What the task requires
From the records, report how many lines hold the word "Secret", with the number as the sole reply.

Saved entries:
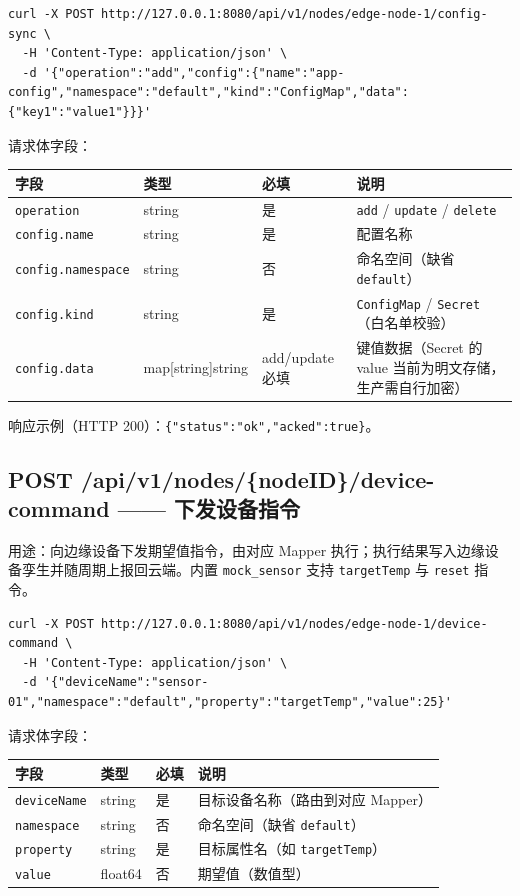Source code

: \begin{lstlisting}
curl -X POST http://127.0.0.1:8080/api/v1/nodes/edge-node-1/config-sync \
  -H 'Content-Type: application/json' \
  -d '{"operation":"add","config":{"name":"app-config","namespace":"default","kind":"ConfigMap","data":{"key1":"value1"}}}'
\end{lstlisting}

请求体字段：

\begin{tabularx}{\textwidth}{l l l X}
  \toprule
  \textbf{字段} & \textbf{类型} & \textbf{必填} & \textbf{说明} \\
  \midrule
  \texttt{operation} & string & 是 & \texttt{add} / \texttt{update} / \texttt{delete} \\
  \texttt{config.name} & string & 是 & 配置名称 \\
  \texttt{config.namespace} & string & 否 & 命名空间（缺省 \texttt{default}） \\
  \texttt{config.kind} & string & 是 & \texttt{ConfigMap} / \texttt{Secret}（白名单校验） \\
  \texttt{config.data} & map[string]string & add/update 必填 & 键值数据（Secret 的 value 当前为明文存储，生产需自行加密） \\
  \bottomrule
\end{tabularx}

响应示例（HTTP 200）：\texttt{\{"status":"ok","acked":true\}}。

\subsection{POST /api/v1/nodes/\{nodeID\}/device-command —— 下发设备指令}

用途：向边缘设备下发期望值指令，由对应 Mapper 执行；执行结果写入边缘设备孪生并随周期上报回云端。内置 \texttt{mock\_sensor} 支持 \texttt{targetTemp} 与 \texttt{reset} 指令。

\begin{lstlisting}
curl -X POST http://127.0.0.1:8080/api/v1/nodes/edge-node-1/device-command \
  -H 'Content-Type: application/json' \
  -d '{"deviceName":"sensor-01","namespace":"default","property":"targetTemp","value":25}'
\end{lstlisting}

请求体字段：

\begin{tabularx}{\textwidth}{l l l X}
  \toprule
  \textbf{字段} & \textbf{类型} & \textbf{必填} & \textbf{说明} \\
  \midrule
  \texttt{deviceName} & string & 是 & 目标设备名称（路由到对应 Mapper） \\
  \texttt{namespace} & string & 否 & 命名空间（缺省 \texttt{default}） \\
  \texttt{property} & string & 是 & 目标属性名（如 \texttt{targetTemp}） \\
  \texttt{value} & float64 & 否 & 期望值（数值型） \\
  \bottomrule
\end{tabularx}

==

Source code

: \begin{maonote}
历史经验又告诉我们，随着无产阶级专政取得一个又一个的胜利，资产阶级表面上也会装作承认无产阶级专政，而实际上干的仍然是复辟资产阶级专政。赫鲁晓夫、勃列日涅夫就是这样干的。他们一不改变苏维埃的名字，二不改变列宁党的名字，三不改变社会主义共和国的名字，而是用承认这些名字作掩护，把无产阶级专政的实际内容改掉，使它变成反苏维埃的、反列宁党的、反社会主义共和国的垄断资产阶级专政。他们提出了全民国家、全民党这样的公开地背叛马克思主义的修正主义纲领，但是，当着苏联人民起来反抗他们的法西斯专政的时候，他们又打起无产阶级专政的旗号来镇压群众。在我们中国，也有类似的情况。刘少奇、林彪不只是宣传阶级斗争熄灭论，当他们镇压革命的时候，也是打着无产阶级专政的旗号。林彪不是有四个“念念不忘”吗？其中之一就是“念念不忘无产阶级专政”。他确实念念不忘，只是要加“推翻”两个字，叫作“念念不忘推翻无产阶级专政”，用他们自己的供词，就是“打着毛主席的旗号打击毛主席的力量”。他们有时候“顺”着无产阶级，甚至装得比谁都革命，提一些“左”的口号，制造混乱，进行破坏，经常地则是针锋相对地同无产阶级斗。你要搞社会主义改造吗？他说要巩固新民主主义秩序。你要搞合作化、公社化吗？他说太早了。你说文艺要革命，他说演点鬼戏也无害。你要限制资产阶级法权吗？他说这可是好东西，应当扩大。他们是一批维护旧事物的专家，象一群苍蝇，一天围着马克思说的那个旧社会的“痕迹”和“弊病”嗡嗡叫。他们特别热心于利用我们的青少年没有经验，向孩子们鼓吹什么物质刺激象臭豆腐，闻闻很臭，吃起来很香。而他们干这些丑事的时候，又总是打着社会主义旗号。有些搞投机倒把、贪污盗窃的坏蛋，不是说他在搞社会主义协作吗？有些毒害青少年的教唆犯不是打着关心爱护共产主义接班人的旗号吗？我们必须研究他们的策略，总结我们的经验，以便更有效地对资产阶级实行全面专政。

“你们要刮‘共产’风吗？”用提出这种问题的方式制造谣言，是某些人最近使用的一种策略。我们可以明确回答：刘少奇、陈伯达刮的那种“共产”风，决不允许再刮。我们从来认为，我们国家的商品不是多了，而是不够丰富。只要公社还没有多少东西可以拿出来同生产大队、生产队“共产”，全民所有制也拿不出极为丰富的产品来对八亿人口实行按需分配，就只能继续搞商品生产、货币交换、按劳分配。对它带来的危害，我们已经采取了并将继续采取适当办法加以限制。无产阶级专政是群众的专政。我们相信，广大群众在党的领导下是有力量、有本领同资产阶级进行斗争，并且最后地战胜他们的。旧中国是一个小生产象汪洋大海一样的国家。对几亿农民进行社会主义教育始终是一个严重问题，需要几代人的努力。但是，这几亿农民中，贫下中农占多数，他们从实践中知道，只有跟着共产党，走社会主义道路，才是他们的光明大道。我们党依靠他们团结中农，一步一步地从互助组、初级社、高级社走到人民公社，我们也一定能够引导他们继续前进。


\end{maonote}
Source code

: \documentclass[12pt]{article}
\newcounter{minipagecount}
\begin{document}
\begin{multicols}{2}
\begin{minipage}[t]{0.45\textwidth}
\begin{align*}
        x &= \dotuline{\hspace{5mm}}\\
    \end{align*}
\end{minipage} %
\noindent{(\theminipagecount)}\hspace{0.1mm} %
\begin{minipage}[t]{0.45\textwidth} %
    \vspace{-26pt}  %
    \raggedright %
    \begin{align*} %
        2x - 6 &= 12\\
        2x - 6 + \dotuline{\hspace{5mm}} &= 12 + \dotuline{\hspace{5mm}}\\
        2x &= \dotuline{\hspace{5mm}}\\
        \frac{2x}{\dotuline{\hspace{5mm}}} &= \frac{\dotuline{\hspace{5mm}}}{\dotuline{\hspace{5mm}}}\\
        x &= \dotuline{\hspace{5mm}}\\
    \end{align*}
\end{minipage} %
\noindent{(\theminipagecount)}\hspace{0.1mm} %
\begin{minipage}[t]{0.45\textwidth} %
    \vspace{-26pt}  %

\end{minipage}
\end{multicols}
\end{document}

Exercise solution
2